# [Exercise]
For the data below, tally how many lines contain "feedback" and answer only with that tally.

Plain-text document sources:
--- START ---

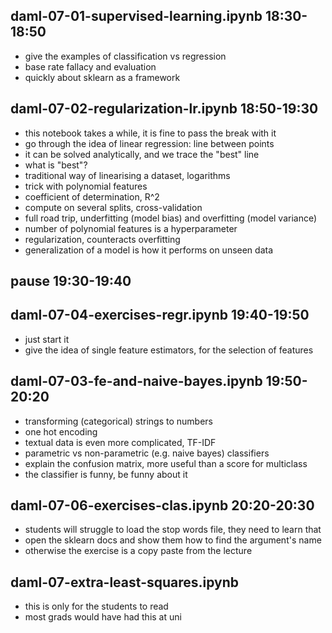 ## daml-07-01-supervised-learning.ipynb 18:30-18:50

- give the examples of classification vs regression
- base rate fallacy and evaluation
- quickly about sklearn as a framework

## daml-07-02-regularization-lr.ipynb 18:50-19:30

- this notebook takes a while, it is fine to pass the break with it
- go through the idea of linear regression: line between points
- it can be solved analytically, and we trace the "best" line
- what is "best"?
- traditional way of linearising a dataset, logarithms
- trick with polynomial features
- coefficient of determination, R^2
- compute on several splits, cross-validation
- full road trip, underfitting (model bias) and overfitting (model variance)
- number of polynomial features is a hyperparameter
- regularization, counteracts overfitting
- generalization of a model is how it performs on unseen data

## pause 19:30-19:40

## daml-07-04-exercises-regr.ipynb 19:40-19:50

- just start it
- give the idea of single feature estimators, for the selection of features

## daml-07-03-fe-and-naive-bayes.ipynb 19:50-20:20

- transforming (categorical) strings to numbers
- one hot encoding
- textual data is even more complicated, TF-IDF
- parametric vs non-parametric (e.g. naive bayes) classifiers
- explain the confusion matrix, more useful than a score for multiclass
- the classifier is funny, be funny about it

## daml-07-06-exercises-clas.ipynb 20:20-20:30

- students will struggle to load the stop words file, they need to learn that
- open the sklearn docs and show them how to find the argument's name
- otherwise the exercise is a copy paste from the lecture

## daml-07-extra-least-squares.ipynb

- this is only for the students to read
- most grads would have had this at uni

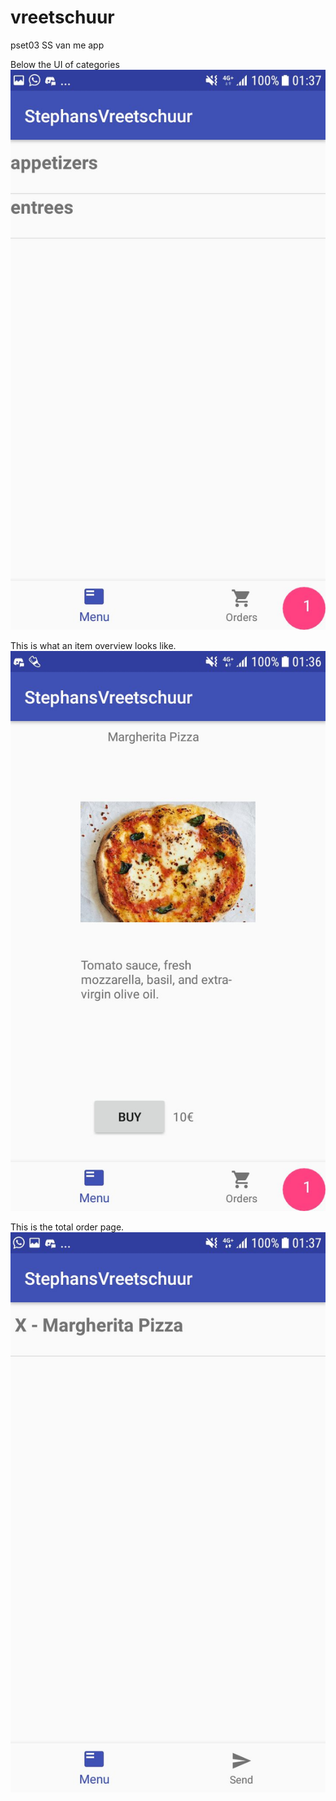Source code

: # vreetschuur
pset03
SS van me app

Below the UI of categories
![alt text](https://github.com/maaker48/vreetschuur/blob/master/doc/Cat.jpeg)  
  
This is what an item overview looks like.
![alt text](https://github.com/maaker48/vreetschuur/blob/master/doc/Desc.jpeg)  
  
This is the total order page.
![alt text](https://github.com/maaker48/vreetschuur/blob/master/doc/order.jpeg)  
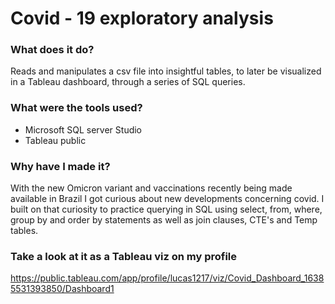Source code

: # Covid - 19 exploratory analysis

### What does it do?

Reads and manipulates a csv file into insightful tables, to later be visualized in a Tableau dashboard, through a series of SQL queries.

### What were the tools used?

- Microsoft SQL server Studio
- Tableau public

### Why have I made it?

With the new Omicron variant and vaccinations recently being made available in Brazil I got curious about new developments concerning covid.
I built on that curiosity to practice querying in SQL using select, from, where, group by and order by statements as well as join clauses, CTE's and Temp tables. 

### Take a look at it as a Tableau viz on my profile

https://public.tableau.com/app/profile/lucas1217/viz/Covid_Dashboard_16385531393850/Dashboard1
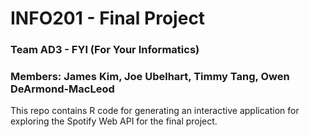 # INFO201 - Final Project
### Team AD3 - FYI (For Your Informatics)
### Members: James Kim, Joe Ubelhart, Timmy Tang, Owen DeArmond-MacLeod

This repo contains R code for generating an interactive application
for exploring the Spotify Web API for the final project.

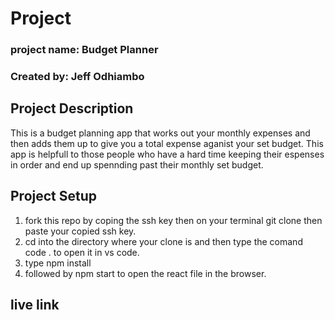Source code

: # Project
### project name: Budget Planner
### Created by: Jeff Odhiambo

## Project Description
This is a budget planning app that works out your monthly expenses and then adds them up to give you a total expense aganist your set budget. This app is helpfull to those people who have a hard time keeping their espenses in order and end up spennding past their monthly set budget.

## Project Setup
1. fork this repo by coping the ssh key then on your terminal git clone then paste your copied ssh key.
2. cd into the directory where your clone is and then type the comand code . to open it in vs code.
3. type npm install
4. followed by npm start to open the react file in the browser.

## live link

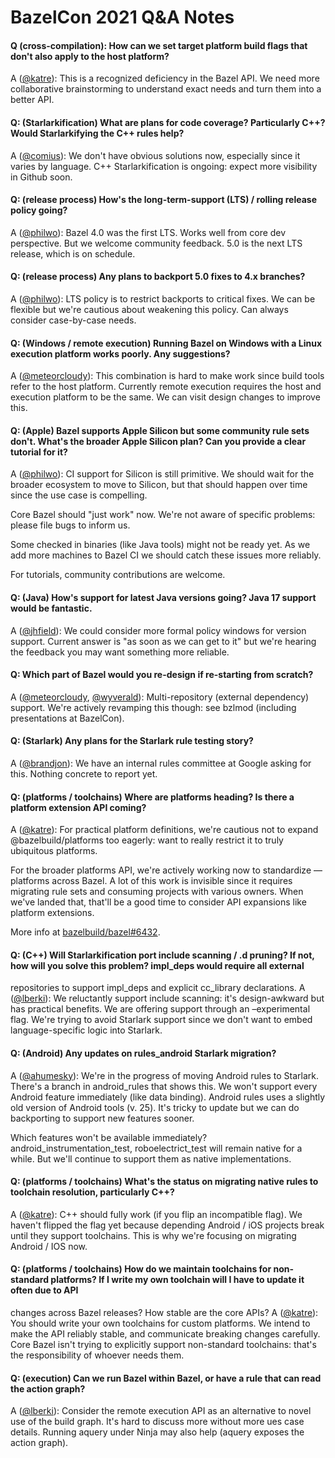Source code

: # BazelCon 2021 Q&A Notes

#### Q (cross-compilation): How can we set target platform build flags that don't also apply to the host platform?
A ([@katre](https://github.com/katre)): This is a recognized deficiency in the Bazel API. We need more collaborative brainstorming to understand exact needs
and turn them into a better API.

#### Q: (Starlarkification) What are plans for code coverage? Particularly C++? Would Starlarkifying the C++ rules help?
A ([@comius](https://github.com/comius)): We don't have obvious solutions now, especially since it varies by language. C++ Starlarkification is ongoing:
expect more visibility in Github soon.

#### Q: (release process) How's the long-term-support (LTS) / rolling release policy going?
A ([@philwo](https://github.com/philwo)): Bazel 4.0 was the first LTS. Works well from core dev perspective. But we welcome community feedback. 5.0 is the
next LTS release, which is on schedule. 

#### Q: (release process) Any plans to backport 5.0 fixes to 4.x branches?
A ([@philwo](https://github.com/philwo)): LTS policy is to restrict backports to critical fixes. We can be flexible but we're cautious about weakening this
policy. Can always consider case-by-case needs.

#### Q: (Windows / remote execution) Running Bazel on Windows with a Linux execution platform works poorly. Any suggestions?
A ([@meteorcloudy](https://github.com/meteorcloudy)): This combination is hard to make work since build tools refer to the host platform. Currently remote
execution requires the host and execution platform to be the same. We can visit design changes to improve this.

#### Q: (Apple) Bazel supports Apple Silicon but some community rule sets don't. What's the broader Apple Silicon plan? Can you provide a clear tutorial for it?
A ([@philwo](https://github.com/philwo)): CI support for Silicon is still primitive. We should wait for the broader ecosystem to move to Silicon, but that
should happen over time since the use case is compelling.

Core Bazel should "just work" now. We're not aware of specific problems: please file bugs to inform us.

Some checked in binaries (like Java tools) might not be ready yet. As we add more machines to Bazel CI we should catch these issues more reliably.

For tutorials, community contributions are welcome.

#### Q: (Java) How's support for latest Java versions going? Java 17 support would be fantastic.
A ([@jhfield](https://github.com/jhfield)): We could consider more formal policy windows for version support. Current answer is "as soon as we can get to it"
but we're hearing the feedback you may want something more reliable.

#### Q: Which part of Bazel would you re-design if re-starting from scratch?
A ([@meteorcloudy](https://github.com/meteorcloudy), [@wyverald](https://github.com/wyverald)): Multi-repository (external dependency) support. We're actively
revamping this though: see bzlmod (including presentations at BazelCon).

#### Q: (Starlark) Any plans for the Starlark rule testing story?
A ([@brandjon](https://github.com/brandjon)): We have an internal rules committee at Google asking for this. Nothing concrete to report yet.

#### Q: (platforms / toolchains) Where are platforms heading?  Is there a platform extension API coming?
A ([@katre](https://github.com/katre)): For practical platform definitions, we're cautious not to expand @bazelbuild/platforms too eagerly: want to really
restrict it to truly ubiquitous platforms. 

For the broader platforms API, we're actively working now to standardize —platforms across Bazel. A lot of this work is invisible since it requires migrating
rule sets and consuming projects with various owners. When we've landed that, that'll be a good time to consider API expansions like platform extensions.

More info at [bazelbuild/bazel#6432](https://github.com/bazelbuild/bazel/issues/6431#issuecomment-978329014).

#### Q: (C++) Will Starlarkification port include scanning / .d pruning? If not, how will you solve this problem? impl_deps would require all external
repositories to support impl_deps and explicit cc_library declarations.
A ([@lberki](https://github.com/lberki)): We reluctantly support include scanning: it's design-awkward but has practical benefits. We are offering support
through an –experimental flag. We're trying to avoid Starlark support since we don't want to embed language-specific logic into Starlark.

#### Q: (Android) Any updates on rules_android Starlark migration?
A ([@ahumesky](https://github.com/ahumesky)): We're in the progress of moving Android rules to Starlark. There's a branch in android_rules that shows this. We
won't support every Android feature immediately (like data binding). Android rules uses a slightly old version of Android tools (v. 25). It's tricky to update
but we can do backporting to support new features sooner.

Which features won't be available immediately?
android_instrumentation_test, roboelectrict_test will remain native for a while. But we'll continue to support them as native implementations.

#### Q: (platforms / toolchains) What's the status on migrating native rules to toolchain resolution, particularly C++?
A ([@katre](https://github.com/katre)): C++ should fully work (if you flip an incompatible flag). We haven't flipped the flag yet because depending Android /
iOS projects break until they support toolchains. This is why we're focusing on migrating Android / IOS now.

#### Q: (platforms / toolchains) How do we maintain toolchains for non-standard platforms? If I write my own toolchain will I have to update it often due to API
changes across Bazel releases? How stable are the core APIs?
A ([@katre](https://github.com/katre)): You should write your own toolchains for custom platforms. We intend to make the API reliably stable, and communicate
breaking changes carefully. Core Bazel isn't trying to explicitly support non-standard toolchains: that's the responsibility of whoever needs them.

#### Q: (execution) Can we run Bazel within Bazel, or have a rule that can read the action graph? 
A ([@lberki](https://github.com/lberki)): Consider the remote execution API as an alternative to novel use of the build graph. It's hard to discuss more without
more ues case details.  Running aquery under Ninja may also help (aquery exposes the action graph).

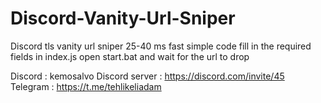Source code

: # Discord-Vanity-Url-Sniper
Discord tls vanity url sniper 25-40 ms fast simple code fill in the required fields in index.js open start.bat and wait for the url to drop

Discord : kemosalvo 
Discord server : https://discord.com/invite/45 
Telegram : https://t.me/tehlikeliadam
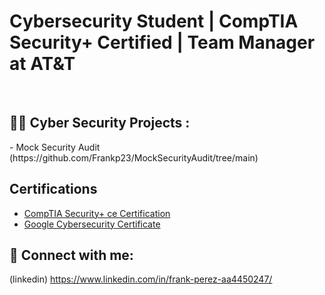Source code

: <h1>Cybersecurity Student | CompTIA Security+ Certified | Team Manager at AT&T </h1>


<br />


<h2>👨‍💻 Cyber Security Projects :</h2>
- Mock Security Audit (https://github.com/Frankp23/MockSecurityAudit/tree/main)


<h2>Certifications</h2>

- [CompTIA Security+ ce Certification ](https://www.credly.com/badges/a2bade9a-d65f-4800-b092-42f5376390ef/linked_in_profile)
- [Google Cybersecurity Certificate](https://www.credly.com/badges/5a5e9654-c543-487f-8985-c5130bcd8997/linked_in_profile)

<h2> 🤳 Connect with me:</h2>

(linkedin)   https://www.linkedin.com/in/frank-perez-aa4450247/
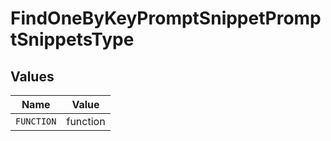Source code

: # FindOneByKeyPromptSnippetPromptSnippetsType


## Values

| Name       | Value      |
| ---------- | ---------- |
| `FUNCTION` | function   |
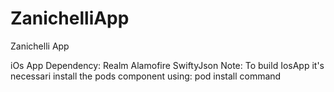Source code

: # ZanichelliApp
Zanichelli App

iOs App Dependency:
Realm
Alamofire
SwiftyJson
Note: To build IosApp it's necessari install the pods component using: pod install command

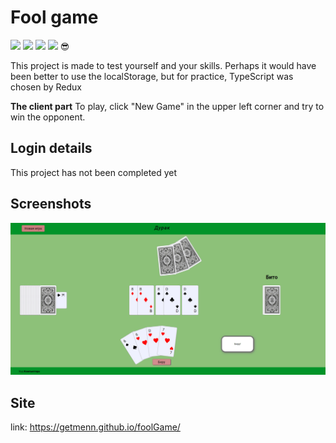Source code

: # Fool game

![](https://img.shields.io/npm/v/react?label=React&style=flat-square) ![](https://img.shields.io/npm/v/sass?label=sass&style=flat-square) ![](https://img.shields.io/npm/v/react-redux?label=React-redux&style=flat-square) ![](https://img.shields.io/npm/v/typescript?label=typescript&style=flat-square) :sunglasses:

This project is made to test yourself and your skills. Perhaps it would have been better to use the localStorage, but for practice, TypeScript was chosen by Redux

**The client part** 
To play, click "New Game" in the upper left corner and try to win the opponent.

## Login details

This project has not been completed yet

## Screenshots

![Game](https://github.com/Getmenn/foolGame/raw/master/src/components/images/readMe/game.jpg)

## Site

link: https://getmenn.github.io/foolGame/

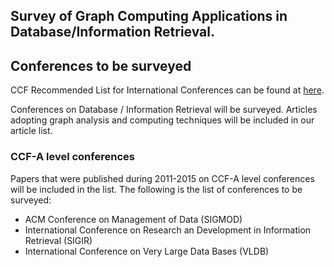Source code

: ## Survey of Graph Computing Applications in Database/Information Retrieval.

## Conferences to be surveyed
CCF Recommended List for International Conferences can be found at [here](http://www.ccf.org.cn/sites/ccf/paiming.jsp "CCF推荐排名").

Conferences on Database / Information Retrieval will be surveyed. Articles adopting graph analysis and computing techniques will be included in our article list.

### CCF-A level conferences
Papers that were published during 2011-2015 on CCF-A level conferences will be included in the list. The following is the list of conferences to be surveyed:

* ACM Conference on Management of Data (SIGMOD)
* International Conference on Research an Development in Information Retrieval (SIGIR)
* International Conference on Very Large Data Bases (VLDB)

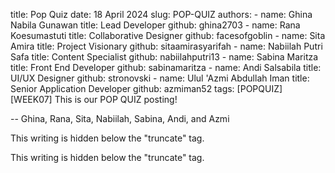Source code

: title: Pop Quiz
date: 18 April 2024
slug: POP-QUIZ
authors: 
	- name: Ghina Nabila Gunawan
	title: Lead Developer
	github: ghina2703
	- name: Rana Koesumastuti
	title: Collaborative Designer
	github: facesofgoblin
	- name: Sita Amira
	title: Project Visionary
	github: sitaamirasyarifah
	- name: Nabiilah Putri Safa
	title: Content Specialist
	github: nabiilahputri13
	- name: Sabina Maritza
	title: Front End Developer
	github: sabinamaritza
	- name: Andi Salsabila
	title: UI/UX Designer
	github: stronovski
	- name: Ulul 'Azmi Abdullah Iman
	title: Senior Application Developer
	github: azmiman52
tags: [POPQUIZ] [WEEK07]
This is our POP QUIZ posting!

-- Ghina, Rana, Sita, Nabiilah, Sabina, Andi, and Azmi

This writing is hidden below the "truncate" tag.

This writing is hidden below the "truncate" tag.
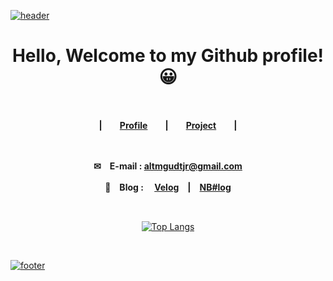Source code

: [![header](https://capsule-render.vercel.app/api?type=Slice&color=7BD1D2&height=260&section=header&text=%20%20NB%23log%20%20&fontSize=48&animation=twinkling&fontColor=333333&fontAlign=82&rotate=15&fontAlignY=40)](https://github.com/altmshfkgudtjr)

<div align=center>
  
  # Hello, Welcome to my Github profile! 😀
  
  <br/>
  
  **|　　[Profile](https://altmshfkgudtjr.github.io/profile)　　|　　[Project](https://altmshfkgudtjr.github.io/project)　　|**
  
  <br/>
  
  **✉　E-mail : altmgudtjr@gmail.com**
  
  **📝　Blog :　 [Velog](https://velog.io/@altmshfkgudtjr)　|　[NB#log](https://blog.naver.com/PostList.nhn?blogId=altmshfkgudtjr)**　
  
  <br/>
  
  [![Top Langs](https://github-readme-stats.vercel.app/api/top-langs/?username=altmshfkgudtjr&layout=compact&langs_count=7&hide=css)](https://github.com/anuraghazra/github-readme-stats)

  <br/>

</div>


[![footer](https://capsule-render.vercel.app/api?type=slice&color=7BD1D2&section=footer&height=220&fontSize=28)](https://github.com/altmshfkgudtjr)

--- END ---

# [Response box]
2